> **Task directions**: The printed result should hold only the lines from the opening of the data through the line bearing "anchor to a boat", exactly as given and without pictures.

━━ Records shown

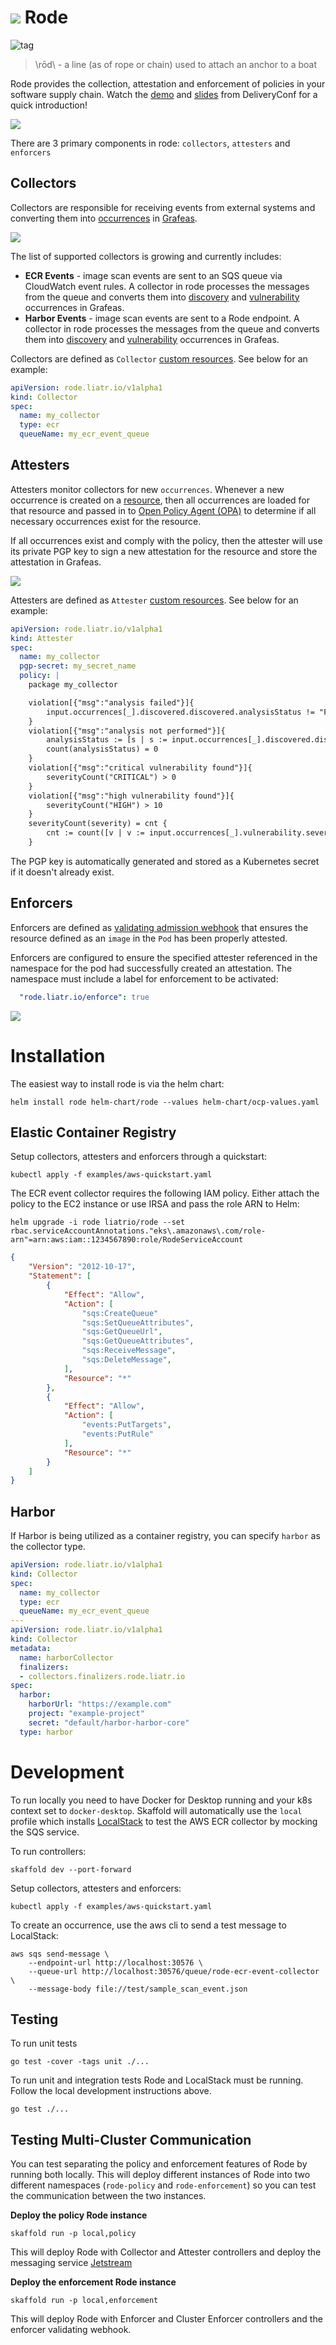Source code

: # ![](docs/logo.png) Rode 
![tag](https://github.com/liatrio/rode/workflows/tag/badge.svg)
> \rōd\ - a line (as of rope or chain) used to attach an anchor to a boat

Rode provides the collection, attestation and enforcement of policies in your software supply chain.  Watch the [demo](https://youtu.be/CyrbLQYUCbM?t=580) and [slides](https://www.slideshare.net/CaseyLee2/the-last-bottleneck-of-continuous-delivery/) from DeliveryConf for a quick introduction!

![](docs/overview.png)

There are 3 primary components in rode: `collectors`, `attesters` and `enforcers`

## Collectors
Collectors are responsible for receiving events from external systems and converting them into [occurrences](https://github.com/grafeas/grafeas/blob/master/docs/grafeas_concepts.md#occurrences) in [Grafeas](https://github.com/grafeas/grafeas).

![](docs/collectors.png)

The list of supported collectors is growing and currently includes:
* **ECR Events** - image scan events are sent to an SQS queue via CloudWatch event rules.  A collector in rode processes the messages from the queue and converts them into [discovery](https://github.com/grafeas/grafeas/blob/master/docs/grafeas_concepts.md#kind-specific-schemas) and [vulnerability](https://github.com/grafeas/grafeas/blob/master/docs/grafeas_concepts.md#kind-specific-schemas) occurrences in Grafeas.
* **Harbor Events** - image scan events are sent to a Rode endpoint.  A collector in rode processes the messages from the queue and converts them into [discovery](https://github.com/grafeas/grafeas/blob/master/docs/grafeas_concepts.md#kind-specific-schemas) and [vulnerability](https://github.com/grafeas/grafeas/blob/master/docs/grafeas_concepts.md#kind-specific-schemas) occurrences in Grafeas.

Collectors are defined as `Collector` [custom resources](https://kubernetes.io/docs/concepts/extend-kubernetes/api-extension/custom-resources/).  See below for an example:

```yaml
apiVersion: rode.liatr.io/v1alpha1
kind: Collector
spec:
  name: my_collector
  type: ecr
  queueName: my_ecr_event_queue
```

## Attesters
Attesters monitor collectors for new `occurrences`.  Whenever a new occurrence is created on a [resource](https://github.com/grafeas/grafeas/blob/master/docs/grafeas_concepts.md#resource-urls), then all occurrences are loaded for that resource and passed in to [Open Policy Agent (OPA)](https://www.openpolicyagent.org/) to determine if all necessary occurrences exist for the resource.

If all occurrences exist and comply with the policy, then the attester will use its private PGP key to sign a new attestation for the resource and store the attestation in Grafeas.

![](docs/attesters.png)

Attesters are defined as `Attester` [custom resources](https://kubernetes.io/docs/concepts/extend-kubernetes/api-extension/custom-resources/).  See below for an example:

```yaml
apiVersion: rode.liatr.io/v1alpha1
kind: Attester
spec:
  name: my_collector
  pgp-secret: my_secret_name
  policy: |
    package my_collector

    violation[{"msg":"analysis failed"}]{
        input.occurrences[_].discovered.discovered.analysisStatus != "FINISHED_SUCCESS"
    }
    violation[{"msg":"analysis not performed"}]{
        analysisStatus := [s | s := input.occurrences[_].discovered.discovered.analysisStatus]
        count(analysisStatus) = 0
    }
    violation[{"msg":"critical vulnerability found"}]{
        severityCount("CRITICAL") > 0
    }
    violation[{"msg":"high vulnerability found"}]{
        severityCount("HIGH") > 10
    }
    severityCount(severity) = cnt {
        cnt := count([v | v := input.occurrences[_].vulnerability.severity; v == severity])
    }
```

The PGP key is automatically generated and stored as a Kubernetes secret if it doesn't already exist.

## Enforcers
Enforcers are defined as [validating admission webhook](https://kubernetes.io/docs/reference/access-authn-authz/extensible-admission-controllers/) that ensures the resource defined as an `image` in the `Pod` has been properly attested.

Enforcers are configured to ensure the specified attester referenced in the namespace for the pod had successfully created an attestation. The namespace must include a label for enforcement to be activated:


```yaml
  "rode.liatr.io/enforce": true
```

![](docs/enforcers.png)

# Installation
The easiest way to install rode is via the helm chart:

```shell
helm install rode helm-chart/rode --values helm-chart/ocp-values.yaml
```

## Elastic Container Registry

Setup collectors, attesters and enforcers through a quickstart:

```shell
kubectl apply -f examples/aws-quickstart.yaml
```

The ECR event collector requires the following IAM policy.  Either attach the policy to the EC2 instance or use IRSA and pass the role ARN to Helm:

```shell
helm upgrade -i rode liatrio/rode --set rbac.serviceAccountAnnotations."eks\.amazonaws\.com/role-arn"=arn:aws:iam::1234567890:role/RodeServiceAccount
```

```json
{
    "Version": "2012-10-17",
    "Statement": [
        {
            "Effect": "Allow",
            "Action": [
                "sqs:CreateQueue"
                "sqs:SetQueueAttributes",
                "sqs:GetQueueUrl",
                "sqs:GetQueueAttributes",
                "sqs:ReceiveMessage",
                "sqs:DeleteMessage",
            ],
            "Resource": "*"
        },
        {
            "Effect": "Allow",
            "Action": [
                "events:PutTargets",
                "events:PutRule"
            ],
            "Resource": "*"
        }
    ]
}
```

## Harbor

If Harbor is being utilized as a container registry, you can specify `harbor` as the collector type.

```yaml
apiVersion: rode.liatr.io/v1alpha1
kind: Collector
spec:
  name: my_collector
  type: ecr
  queueName: my_ecr_event_queue
---
apiVersion: rode.liatr.io/v1alpha1
kind: Collector
metadata: 
  name: harborCollector
  finalizers:
  - collectors.finalizers.rode.liatr.io
spec:
  harbor:
    harborUrl: "https://example.com"
    project: "example-project"
    secret: "default/harbor-harbor-core"
  type: harbor

```

# Development
To run locally you need to have Docker for Desktop running and your k8s context set to `docker-desktop`. Skaffold will automatically use the `local` profile which installs [LocalStack](https://github.com/localstack/localstack) to test the AWS ECR collector by mocking the SQS service.

To run controllers:

```shell
skaffold dev --port-forward
```

Setup collectors, attesters and enforcers:

```shell
kubectl apply -f examples/aws-quickstart.yaml
```

To create an occurrence, use the aws cli to send a test message to LocalStack:

```shell
aws sqs send-message \
    --endpoint-url http://localhost:30576 \
    --queue-url http://localhost:30576/queue/rode-ecr-event-collector  \
    --message-body file://test/sample_scan_event.json 
``` 

## Testing

To run unit tests 

```shell
go test -cover -tags unit ./...
```

To run unit and integration tests Rode and LocalStack must be running. Follow the local development instructions above.
```shell
go test ./...
```

## Testing Multi-Cluster Communication

You can test separating the policy and enforcement features of Rode by running both locally. This will deploy different instances of Rode into two different namespaces (`rode-policy` and `rode-enforcement`) so you can test the communication between the two instances.

**Deploy the policy Rode instance**

```shell
skaffold run -p local,policy
```

This will deploy Rode with Collector and Attester controllers and deploy the messaging service [Jetstream](https://github.com/nats-io/jetstream)

**Deploy the enforcement Rode instance**

```shell
skaffold run -p local,enforcement
```

This will deploy Rode with Enforcer and Cluster Enforcer controllers and the enforcer validating webhook.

━━━━

> **Answer box**:
Source code

: # ![](docs/logo.png) Rode 
![tag](https://github.com/liatrio/rode/workflows/tag/badge.svg)
> \rōd\ - a line (as of rope or chain) used to attach an anchor to a boat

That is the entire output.